DATA TO EXAMINE section start
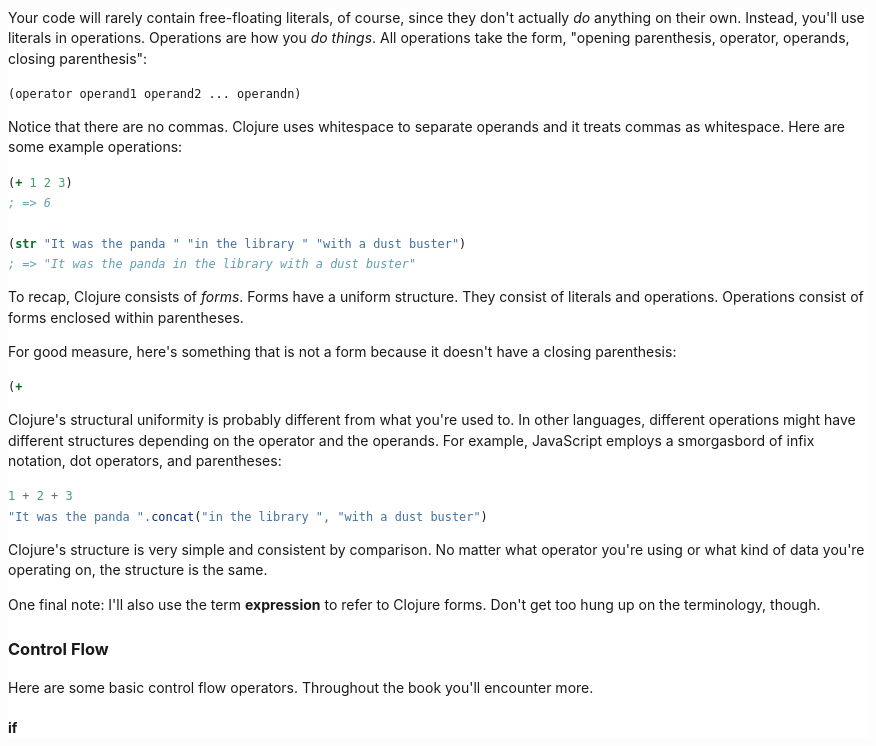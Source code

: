 Your code will rarely contain free-floating literals, of course, since
they don't actually *do* anything on their own. Instead, you'll use
literals in operations. Operations are how you *do things*. All
operations take the form, "opening parenthesis, operator, operands,
closing parenthesis":

```clojure
(operator operand1 operand2 ... operandn)
```

Notice that there are no commas. Clojure uses whitespace to separate
operands and it treats commas as whitespace. Here are some example
operations:

```clojure
(+ 1 2 3)
; => 6

(str "It was the panda " "in the library " "with a dust buster")
; => "It was the panda in the library with a dust buster"
```

To recap, Clojure consists of *forms*. Forms have a uniform
structure. They consist of literals and operations. Operations consist
of forms enclosed within parentheses.

For good measure, here's something that is not a form because it
doesn't have a closing parenthesis:

```clojure
(+
```

Clojure's structural uniformity is probably different from what you're
used to. In other languages, different operations might have different
structures depending on the operator and the operands. For example,
JavaScript employs a smorgasbord of infix notation, dot operators, and
parentheses:

```javascript
1 + 2 + 3
"It was the panda ".concat("in the library ", "with a dust buster")
```

Clojure's structure is very simple and consistent by comparison. No
matter what operator you're using or what kind of data you're
operating on, the structure is the same.

One final note: I'll also use the term **expression** to refer to
Clojure forms. Don't get too hung up on the terminology, though.

### Control Flow

Here are some basic control flow operators. Throughout the book you'll
encounter more.

#### if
DATA TO EXAMINE section end
» **ACTIVITY**
Show every line from the entries above in which "whitespace" appears.

» **ANSWER TO THIS PROBLEM**
Notice that there are no commas. Clojure uses whitespace to separate
operands and it treats commas as whitespace. Here are some example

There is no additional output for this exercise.